= Pictures paired with source code =

--- --- ---

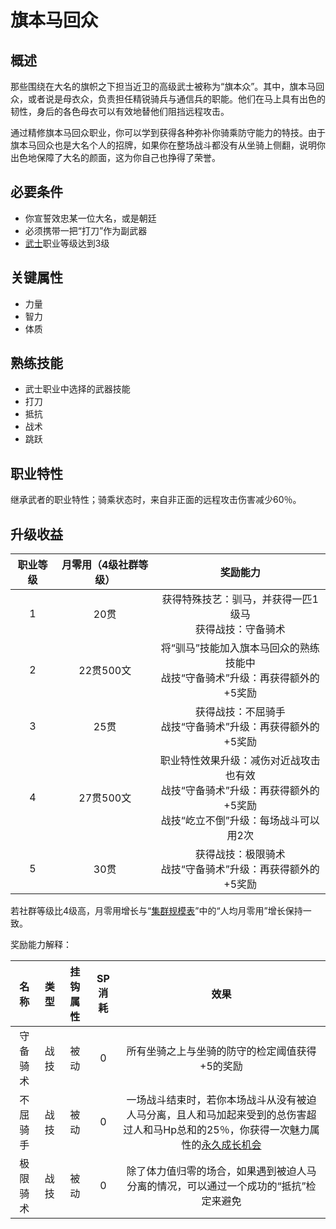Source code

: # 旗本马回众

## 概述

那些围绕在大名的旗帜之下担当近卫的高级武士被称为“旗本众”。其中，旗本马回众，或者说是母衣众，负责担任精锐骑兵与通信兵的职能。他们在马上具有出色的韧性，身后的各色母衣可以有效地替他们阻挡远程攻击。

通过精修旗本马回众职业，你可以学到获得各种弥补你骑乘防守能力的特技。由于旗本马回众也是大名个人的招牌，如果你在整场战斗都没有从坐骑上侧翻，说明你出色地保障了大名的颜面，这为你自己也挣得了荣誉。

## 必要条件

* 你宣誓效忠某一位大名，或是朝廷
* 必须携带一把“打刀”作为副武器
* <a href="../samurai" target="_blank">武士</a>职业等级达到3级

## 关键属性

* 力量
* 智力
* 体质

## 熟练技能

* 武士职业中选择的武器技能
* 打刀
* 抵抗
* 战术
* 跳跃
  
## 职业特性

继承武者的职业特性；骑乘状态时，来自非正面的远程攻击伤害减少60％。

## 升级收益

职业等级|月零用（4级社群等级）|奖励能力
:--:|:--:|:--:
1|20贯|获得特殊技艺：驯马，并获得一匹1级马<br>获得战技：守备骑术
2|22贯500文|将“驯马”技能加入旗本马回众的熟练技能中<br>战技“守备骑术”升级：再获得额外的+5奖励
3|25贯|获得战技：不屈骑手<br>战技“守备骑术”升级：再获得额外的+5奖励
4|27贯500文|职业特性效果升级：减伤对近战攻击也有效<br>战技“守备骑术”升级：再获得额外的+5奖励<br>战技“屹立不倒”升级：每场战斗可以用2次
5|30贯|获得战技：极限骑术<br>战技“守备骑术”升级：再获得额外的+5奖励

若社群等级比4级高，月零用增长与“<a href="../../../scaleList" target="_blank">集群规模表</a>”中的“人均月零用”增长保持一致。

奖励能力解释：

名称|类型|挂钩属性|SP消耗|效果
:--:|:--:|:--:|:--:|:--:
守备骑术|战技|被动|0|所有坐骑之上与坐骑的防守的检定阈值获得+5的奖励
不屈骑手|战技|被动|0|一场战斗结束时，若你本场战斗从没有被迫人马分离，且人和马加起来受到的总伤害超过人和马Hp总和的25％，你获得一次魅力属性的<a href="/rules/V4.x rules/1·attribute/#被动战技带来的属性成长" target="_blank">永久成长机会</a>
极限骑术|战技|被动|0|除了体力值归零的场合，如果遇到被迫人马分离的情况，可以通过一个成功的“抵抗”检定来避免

--- --- ---

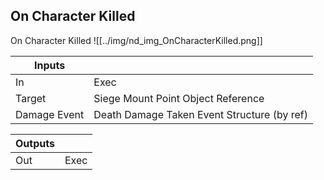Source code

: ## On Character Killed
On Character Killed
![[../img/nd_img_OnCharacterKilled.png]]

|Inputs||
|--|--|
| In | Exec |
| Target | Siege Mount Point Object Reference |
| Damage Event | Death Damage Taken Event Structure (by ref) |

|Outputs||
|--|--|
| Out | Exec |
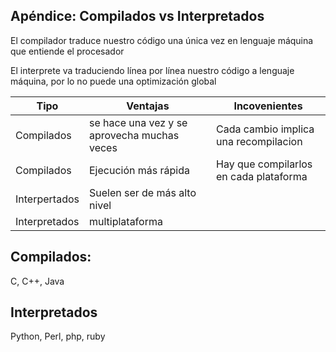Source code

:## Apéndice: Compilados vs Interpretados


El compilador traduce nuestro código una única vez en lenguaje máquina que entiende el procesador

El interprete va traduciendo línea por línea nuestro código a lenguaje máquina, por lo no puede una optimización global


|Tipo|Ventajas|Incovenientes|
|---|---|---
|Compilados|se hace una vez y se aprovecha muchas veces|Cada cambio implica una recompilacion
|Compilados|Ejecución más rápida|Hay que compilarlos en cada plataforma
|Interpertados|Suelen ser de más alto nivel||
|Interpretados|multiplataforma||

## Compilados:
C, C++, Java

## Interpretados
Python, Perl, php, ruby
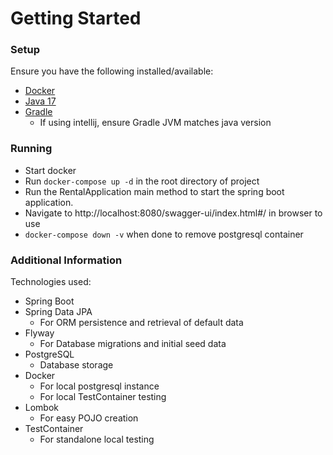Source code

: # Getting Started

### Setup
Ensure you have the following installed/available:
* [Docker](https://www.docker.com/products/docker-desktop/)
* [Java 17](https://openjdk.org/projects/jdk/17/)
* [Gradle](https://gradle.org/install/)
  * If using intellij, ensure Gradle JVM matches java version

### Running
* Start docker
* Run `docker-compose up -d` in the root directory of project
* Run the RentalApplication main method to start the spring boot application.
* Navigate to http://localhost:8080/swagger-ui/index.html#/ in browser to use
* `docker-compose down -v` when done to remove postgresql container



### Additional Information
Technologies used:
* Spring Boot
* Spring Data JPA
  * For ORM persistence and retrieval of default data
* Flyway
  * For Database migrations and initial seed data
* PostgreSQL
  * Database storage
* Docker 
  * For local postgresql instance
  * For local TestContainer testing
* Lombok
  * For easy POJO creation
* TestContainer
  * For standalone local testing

--- --- ---

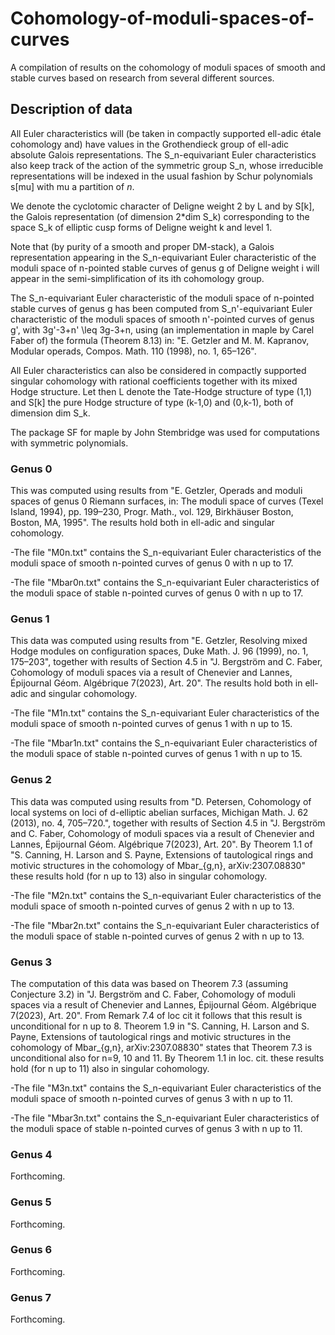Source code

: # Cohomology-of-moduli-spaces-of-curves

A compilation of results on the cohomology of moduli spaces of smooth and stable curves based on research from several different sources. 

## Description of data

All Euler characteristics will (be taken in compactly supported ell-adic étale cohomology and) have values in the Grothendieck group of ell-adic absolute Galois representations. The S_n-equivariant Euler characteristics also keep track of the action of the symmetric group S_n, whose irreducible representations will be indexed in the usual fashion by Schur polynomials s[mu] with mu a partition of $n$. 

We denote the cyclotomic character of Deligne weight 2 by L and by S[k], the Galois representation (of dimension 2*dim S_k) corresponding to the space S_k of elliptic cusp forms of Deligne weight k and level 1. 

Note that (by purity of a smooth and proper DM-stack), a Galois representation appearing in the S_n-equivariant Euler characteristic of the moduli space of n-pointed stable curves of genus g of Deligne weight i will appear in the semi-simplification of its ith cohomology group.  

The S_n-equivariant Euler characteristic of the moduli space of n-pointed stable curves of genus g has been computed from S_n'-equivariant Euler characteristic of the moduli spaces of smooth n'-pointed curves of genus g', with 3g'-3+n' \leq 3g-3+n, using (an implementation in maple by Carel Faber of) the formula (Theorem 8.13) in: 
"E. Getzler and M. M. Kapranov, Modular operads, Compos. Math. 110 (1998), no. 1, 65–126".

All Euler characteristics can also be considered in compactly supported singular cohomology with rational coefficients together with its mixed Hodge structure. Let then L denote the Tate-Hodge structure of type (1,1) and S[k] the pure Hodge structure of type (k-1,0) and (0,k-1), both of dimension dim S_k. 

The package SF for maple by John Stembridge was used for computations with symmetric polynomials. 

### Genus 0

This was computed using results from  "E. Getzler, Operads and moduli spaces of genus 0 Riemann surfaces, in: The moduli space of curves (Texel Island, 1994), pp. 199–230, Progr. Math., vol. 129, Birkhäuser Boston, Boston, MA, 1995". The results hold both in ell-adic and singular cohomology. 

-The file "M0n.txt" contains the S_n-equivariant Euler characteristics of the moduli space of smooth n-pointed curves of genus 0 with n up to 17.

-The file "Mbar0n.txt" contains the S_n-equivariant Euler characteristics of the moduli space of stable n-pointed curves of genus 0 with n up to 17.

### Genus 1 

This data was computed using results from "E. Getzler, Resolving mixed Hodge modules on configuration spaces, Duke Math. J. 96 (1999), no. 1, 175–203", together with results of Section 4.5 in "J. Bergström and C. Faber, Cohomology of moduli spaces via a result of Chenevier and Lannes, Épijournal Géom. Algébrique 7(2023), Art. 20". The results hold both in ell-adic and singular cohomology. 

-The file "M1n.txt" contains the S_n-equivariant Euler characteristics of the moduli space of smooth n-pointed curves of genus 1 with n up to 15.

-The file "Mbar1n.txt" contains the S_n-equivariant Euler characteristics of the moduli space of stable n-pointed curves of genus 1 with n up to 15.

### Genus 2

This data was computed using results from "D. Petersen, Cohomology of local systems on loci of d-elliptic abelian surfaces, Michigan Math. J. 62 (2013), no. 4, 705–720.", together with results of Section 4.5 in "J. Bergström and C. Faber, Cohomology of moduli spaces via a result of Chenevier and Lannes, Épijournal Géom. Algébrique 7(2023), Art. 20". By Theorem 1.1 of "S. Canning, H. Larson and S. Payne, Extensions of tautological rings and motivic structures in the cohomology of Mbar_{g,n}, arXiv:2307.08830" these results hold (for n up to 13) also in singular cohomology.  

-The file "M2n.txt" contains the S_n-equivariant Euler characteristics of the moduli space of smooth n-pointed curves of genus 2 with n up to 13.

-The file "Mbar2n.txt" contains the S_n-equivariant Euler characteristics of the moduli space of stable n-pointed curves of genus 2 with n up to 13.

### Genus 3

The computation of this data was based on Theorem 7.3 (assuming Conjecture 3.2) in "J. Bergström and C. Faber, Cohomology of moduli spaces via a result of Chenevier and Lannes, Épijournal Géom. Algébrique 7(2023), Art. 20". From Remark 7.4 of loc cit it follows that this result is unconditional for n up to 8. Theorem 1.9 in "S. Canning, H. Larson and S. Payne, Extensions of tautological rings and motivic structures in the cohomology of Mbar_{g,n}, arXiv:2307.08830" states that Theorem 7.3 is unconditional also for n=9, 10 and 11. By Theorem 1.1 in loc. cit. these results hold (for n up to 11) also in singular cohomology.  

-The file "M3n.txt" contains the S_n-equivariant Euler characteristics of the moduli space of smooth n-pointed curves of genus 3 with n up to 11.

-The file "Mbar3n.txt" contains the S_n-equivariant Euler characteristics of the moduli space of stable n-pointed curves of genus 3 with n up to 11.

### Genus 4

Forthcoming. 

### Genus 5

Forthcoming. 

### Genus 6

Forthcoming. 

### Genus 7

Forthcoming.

--- --- ---

= PROBLEM DETAILS =
Copy out the lines of the data where the string "compose" occurs.

= RESPONSE TO THE TASK =
* Run `docker-compose up -d` in the root directory of project
* `docker-compose down -v` when done to remove postgresql container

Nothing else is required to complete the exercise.